(THE PROBLEM): Go over the data and keep only the lines that include "Node".
== Segment start ==
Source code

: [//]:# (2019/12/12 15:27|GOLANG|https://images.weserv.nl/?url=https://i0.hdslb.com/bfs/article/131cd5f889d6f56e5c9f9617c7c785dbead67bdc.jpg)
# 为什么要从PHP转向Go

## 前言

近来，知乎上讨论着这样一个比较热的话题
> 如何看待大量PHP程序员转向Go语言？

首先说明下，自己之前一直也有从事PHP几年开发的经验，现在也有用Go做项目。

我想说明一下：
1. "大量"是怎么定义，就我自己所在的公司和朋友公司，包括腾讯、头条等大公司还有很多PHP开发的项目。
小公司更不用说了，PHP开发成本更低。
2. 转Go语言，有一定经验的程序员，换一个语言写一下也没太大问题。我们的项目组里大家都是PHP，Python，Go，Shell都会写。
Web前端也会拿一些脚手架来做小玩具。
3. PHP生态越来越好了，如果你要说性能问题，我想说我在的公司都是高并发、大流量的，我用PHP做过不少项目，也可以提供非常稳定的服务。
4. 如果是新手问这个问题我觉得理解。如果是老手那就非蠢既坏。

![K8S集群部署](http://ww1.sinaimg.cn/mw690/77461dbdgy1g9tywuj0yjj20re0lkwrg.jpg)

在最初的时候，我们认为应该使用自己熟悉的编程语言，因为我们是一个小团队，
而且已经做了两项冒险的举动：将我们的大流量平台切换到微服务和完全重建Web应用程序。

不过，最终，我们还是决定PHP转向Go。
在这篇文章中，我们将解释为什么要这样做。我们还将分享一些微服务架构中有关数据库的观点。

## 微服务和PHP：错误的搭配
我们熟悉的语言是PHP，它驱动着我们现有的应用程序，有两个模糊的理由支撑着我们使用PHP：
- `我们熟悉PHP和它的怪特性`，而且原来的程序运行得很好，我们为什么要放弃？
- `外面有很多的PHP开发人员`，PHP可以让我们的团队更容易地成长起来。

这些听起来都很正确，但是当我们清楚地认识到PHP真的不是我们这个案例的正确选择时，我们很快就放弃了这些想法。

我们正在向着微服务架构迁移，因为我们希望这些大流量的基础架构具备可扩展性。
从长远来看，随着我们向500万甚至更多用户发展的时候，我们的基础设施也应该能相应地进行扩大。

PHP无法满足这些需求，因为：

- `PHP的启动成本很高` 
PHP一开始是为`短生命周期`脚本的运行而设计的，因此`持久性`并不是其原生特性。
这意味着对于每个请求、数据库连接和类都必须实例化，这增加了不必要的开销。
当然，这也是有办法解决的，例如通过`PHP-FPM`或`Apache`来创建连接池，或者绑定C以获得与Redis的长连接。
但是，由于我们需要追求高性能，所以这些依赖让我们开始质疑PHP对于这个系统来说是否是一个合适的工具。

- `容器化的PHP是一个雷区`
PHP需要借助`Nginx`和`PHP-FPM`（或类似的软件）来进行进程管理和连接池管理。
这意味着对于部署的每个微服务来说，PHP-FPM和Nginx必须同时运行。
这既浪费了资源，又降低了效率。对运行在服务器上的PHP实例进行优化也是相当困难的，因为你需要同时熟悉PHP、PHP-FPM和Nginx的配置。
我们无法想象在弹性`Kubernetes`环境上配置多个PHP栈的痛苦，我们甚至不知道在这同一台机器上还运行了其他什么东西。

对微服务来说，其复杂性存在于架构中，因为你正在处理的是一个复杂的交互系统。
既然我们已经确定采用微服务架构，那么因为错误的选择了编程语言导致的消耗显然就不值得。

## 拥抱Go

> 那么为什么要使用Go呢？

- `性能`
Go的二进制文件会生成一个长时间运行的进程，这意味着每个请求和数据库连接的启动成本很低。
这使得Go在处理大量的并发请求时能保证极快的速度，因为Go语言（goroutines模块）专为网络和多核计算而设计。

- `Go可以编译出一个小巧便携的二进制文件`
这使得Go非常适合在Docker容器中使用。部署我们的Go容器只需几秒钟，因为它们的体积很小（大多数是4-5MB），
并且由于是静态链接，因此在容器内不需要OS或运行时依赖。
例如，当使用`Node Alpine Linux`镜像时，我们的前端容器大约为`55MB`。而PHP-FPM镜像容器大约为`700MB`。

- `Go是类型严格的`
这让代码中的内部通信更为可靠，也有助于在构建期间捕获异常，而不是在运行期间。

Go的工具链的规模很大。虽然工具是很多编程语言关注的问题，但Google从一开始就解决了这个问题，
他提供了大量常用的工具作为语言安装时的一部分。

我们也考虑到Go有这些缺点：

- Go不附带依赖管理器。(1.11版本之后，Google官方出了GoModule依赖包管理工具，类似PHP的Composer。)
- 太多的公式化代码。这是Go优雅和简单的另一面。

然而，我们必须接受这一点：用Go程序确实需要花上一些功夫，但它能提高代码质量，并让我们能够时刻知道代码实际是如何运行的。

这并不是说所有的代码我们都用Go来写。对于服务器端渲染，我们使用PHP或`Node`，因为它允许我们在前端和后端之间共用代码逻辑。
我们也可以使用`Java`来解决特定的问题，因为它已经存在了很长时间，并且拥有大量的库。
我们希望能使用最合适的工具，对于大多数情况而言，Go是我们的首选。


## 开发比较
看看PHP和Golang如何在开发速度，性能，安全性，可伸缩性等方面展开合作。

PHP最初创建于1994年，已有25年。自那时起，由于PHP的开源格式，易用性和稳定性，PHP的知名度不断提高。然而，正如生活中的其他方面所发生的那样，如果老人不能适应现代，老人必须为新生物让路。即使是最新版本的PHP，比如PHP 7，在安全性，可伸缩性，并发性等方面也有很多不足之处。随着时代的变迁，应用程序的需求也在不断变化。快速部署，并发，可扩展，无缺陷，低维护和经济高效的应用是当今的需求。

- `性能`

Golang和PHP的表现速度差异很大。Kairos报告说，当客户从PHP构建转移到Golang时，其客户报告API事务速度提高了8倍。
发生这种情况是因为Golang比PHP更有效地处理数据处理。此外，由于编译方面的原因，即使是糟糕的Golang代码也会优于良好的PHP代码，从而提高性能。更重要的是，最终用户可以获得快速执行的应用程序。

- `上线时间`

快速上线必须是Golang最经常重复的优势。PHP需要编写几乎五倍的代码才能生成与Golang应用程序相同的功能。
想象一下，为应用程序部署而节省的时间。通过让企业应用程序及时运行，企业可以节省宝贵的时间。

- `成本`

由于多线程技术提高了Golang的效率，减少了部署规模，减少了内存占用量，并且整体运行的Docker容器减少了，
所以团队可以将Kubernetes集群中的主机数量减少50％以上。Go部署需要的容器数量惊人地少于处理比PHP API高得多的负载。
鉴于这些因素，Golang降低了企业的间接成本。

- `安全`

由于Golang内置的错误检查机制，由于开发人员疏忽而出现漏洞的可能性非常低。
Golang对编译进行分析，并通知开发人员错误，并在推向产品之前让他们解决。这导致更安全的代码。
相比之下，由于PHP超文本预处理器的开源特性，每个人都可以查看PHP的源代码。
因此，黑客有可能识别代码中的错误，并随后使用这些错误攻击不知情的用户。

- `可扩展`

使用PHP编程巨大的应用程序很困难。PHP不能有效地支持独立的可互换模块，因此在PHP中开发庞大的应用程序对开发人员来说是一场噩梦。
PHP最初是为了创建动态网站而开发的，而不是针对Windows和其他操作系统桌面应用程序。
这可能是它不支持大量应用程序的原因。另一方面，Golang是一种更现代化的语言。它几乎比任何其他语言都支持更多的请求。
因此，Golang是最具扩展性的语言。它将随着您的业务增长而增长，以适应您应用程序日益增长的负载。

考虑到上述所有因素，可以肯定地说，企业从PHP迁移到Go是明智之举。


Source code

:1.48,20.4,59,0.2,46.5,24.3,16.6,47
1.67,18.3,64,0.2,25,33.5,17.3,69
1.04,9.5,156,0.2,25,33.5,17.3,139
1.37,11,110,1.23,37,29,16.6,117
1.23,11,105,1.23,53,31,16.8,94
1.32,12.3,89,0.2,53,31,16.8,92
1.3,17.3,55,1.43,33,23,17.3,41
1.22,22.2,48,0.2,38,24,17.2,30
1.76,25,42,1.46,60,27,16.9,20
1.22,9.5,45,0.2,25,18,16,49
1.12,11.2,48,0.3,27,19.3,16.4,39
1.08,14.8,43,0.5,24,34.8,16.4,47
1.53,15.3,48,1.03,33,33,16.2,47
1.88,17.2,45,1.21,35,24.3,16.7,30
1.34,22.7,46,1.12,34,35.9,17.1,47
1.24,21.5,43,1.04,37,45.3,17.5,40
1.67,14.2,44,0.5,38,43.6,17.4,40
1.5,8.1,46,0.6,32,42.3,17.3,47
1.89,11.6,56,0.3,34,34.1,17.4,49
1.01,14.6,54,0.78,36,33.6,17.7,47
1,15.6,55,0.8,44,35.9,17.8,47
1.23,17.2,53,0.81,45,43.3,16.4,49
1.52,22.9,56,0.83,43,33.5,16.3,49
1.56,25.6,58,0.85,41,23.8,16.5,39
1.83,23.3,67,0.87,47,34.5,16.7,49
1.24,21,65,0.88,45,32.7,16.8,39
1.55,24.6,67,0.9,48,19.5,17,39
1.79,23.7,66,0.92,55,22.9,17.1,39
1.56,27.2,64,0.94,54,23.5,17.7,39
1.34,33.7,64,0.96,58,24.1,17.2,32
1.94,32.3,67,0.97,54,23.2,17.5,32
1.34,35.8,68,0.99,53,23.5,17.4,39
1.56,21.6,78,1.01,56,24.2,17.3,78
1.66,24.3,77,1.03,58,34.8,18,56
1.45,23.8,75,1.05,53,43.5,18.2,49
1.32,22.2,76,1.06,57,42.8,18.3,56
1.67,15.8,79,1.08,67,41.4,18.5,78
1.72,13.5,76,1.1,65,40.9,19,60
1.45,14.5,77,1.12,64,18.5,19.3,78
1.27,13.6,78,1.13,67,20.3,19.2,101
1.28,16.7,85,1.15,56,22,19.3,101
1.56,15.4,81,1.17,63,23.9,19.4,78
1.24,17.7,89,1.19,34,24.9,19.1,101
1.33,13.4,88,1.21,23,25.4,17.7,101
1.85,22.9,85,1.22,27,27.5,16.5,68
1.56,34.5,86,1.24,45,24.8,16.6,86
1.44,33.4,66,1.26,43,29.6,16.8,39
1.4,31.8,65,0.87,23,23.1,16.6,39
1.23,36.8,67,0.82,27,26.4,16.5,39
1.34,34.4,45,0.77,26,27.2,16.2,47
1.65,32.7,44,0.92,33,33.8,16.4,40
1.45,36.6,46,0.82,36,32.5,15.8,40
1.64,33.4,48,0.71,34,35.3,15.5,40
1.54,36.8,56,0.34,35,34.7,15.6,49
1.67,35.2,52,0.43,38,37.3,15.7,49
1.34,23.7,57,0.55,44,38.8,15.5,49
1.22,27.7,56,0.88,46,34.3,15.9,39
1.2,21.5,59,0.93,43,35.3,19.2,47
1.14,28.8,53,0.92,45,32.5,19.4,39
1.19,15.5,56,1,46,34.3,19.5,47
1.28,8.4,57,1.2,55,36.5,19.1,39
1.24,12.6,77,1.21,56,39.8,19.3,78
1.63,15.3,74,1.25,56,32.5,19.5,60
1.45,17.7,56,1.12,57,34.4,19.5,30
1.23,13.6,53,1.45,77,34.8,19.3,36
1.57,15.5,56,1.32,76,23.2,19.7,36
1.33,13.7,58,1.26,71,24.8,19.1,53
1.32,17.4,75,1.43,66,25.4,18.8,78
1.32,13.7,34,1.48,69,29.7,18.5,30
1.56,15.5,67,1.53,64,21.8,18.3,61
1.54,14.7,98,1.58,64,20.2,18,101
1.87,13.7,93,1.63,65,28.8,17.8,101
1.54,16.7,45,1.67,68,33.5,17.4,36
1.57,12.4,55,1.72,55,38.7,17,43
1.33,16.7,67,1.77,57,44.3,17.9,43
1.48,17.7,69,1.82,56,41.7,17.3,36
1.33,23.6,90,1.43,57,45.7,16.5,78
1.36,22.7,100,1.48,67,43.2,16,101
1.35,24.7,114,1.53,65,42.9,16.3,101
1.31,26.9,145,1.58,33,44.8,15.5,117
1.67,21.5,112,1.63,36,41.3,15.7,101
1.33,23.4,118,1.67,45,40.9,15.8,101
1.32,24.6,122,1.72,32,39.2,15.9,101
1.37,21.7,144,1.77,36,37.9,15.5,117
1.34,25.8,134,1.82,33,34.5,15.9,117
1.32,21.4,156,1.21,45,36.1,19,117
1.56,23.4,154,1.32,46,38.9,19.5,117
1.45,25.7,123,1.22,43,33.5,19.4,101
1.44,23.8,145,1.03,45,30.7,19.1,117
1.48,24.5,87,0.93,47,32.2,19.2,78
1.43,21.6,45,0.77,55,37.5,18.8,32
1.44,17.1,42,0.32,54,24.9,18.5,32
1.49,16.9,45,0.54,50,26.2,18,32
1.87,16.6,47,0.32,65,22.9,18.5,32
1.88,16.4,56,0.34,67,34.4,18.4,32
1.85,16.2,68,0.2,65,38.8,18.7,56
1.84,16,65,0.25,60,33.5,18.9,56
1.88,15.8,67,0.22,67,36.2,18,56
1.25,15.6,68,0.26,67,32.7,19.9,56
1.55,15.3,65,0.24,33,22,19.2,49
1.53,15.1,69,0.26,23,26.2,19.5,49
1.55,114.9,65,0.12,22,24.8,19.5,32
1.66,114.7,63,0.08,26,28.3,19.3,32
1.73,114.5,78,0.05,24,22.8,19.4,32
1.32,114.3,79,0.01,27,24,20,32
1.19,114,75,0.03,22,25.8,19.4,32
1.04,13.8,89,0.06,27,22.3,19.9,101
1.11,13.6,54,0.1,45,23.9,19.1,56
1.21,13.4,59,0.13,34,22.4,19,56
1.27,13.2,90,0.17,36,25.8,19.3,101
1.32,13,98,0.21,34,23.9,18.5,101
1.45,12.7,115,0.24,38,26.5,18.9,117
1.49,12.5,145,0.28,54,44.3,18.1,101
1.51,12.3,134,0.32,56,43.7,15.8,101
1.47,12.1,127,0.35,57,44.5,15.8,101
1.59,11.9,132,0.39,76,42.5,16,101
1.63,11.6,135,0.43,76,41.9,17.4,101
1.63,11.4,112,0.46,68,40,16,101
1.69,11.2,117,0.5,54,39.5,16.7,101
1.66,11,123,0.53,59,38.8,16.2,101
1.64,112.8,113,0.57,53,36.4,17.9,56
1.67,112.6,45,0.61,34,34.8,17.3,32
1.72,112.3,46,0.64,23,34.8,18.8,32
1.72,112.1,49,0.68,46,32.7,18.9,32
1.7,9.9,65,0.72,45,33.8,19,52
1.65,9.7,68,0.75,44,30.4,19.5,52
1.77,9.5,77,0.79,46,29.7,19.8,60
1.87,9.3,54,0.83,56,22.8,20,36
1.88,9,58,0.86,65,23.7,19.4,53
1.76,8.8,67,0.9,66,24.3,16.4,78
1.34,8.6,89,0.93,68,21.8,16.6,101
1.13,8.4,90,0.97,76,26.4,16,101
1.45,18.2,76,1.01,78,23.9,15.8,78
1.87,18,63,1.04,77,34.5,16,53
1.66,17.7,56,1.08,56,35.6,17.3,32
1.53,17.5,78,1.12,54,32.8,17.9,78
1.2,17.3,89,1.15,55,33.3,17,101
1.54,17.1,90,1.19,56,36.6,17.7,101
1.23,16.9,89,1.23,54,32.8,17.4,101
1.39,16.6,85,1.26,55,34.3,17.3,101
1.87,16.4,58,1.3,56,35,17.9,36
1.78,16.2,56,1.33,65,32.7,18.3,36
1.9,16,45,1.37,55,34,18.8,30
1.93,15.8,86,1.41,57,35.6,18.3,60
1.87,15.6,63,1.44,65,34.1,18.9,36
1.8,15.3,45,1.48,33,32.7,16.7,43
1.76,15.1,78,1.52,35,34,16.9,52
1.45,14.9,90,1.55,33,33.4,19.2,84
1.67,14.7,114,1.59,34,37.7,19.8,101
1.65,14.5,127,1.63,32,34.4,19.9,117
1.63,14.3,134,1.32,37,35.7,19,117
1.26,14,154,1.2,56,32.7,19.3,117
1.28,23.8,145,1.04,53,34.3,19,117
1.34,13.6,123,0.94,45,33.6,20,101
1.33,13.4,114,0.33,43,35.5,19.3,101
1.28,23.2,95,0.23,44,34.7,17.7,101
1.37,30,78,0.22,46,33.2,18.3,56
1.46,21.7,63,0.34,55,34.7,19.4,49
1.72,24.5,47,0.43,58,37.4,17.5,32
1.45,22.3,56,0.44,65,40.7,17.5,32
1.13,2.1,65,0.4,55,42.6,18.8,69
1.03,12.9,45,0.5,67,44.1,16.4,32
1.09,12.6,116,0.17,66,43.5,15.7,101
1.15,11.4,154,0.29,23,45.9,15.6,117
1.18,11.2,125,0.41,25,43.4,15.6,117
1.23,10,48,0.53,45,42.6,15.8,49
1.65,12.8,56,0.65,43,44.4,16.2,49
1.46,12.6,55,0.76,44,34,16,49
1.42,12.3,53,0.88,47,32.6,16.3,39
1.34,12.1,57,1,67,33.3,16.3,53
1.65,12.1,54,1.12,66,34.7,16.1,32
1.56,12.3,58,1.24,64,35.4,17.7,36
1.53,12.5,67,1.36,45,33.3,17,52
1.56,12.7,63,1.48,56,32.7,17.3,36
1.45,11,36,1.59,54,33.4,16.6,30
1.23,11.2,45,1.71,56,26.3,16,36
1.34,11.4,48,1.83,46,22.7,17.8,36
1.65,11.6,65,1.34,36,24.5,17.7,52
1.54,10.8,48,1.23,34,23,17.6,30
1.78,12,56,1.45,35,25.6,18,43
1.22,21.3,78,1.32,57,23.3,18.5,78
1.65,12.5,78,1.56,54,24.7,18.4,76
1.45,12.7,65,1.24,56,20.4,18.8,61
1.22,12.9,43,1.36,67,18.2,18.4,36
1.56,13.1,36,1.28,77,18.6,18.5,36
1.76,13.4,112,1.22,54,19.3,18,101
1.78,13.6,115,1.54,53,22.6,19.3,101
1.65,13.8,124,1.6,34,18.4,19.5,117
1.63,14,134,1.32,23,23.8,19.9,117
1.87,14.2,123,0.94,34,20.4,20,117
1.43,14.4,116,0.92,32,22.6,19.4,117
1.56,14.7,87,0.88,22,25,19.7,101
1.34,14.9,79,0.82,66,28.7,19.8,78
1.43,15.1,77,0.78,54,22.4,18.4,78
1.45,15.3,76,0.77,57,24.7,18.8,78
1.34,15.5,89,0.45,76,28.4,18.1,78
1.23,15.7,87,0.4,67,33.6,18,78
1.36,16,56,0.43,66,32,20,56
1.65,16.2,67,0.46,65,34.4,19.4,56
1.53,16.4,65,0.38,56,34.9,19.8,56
== Segment end ==
(ANSWER SECTION):
例如，当使用`Node Alpine Linux`镜像时，我们的前端容器大约为`55MB`。而PHP-FPM镜像容器大约为`700MB`。
这并不是说所有的代码我们都用Go来写。对于服务器端渲染，我们使用PHP或`Node`，因为它允许我们在前端和后端之间共用代码逻辑。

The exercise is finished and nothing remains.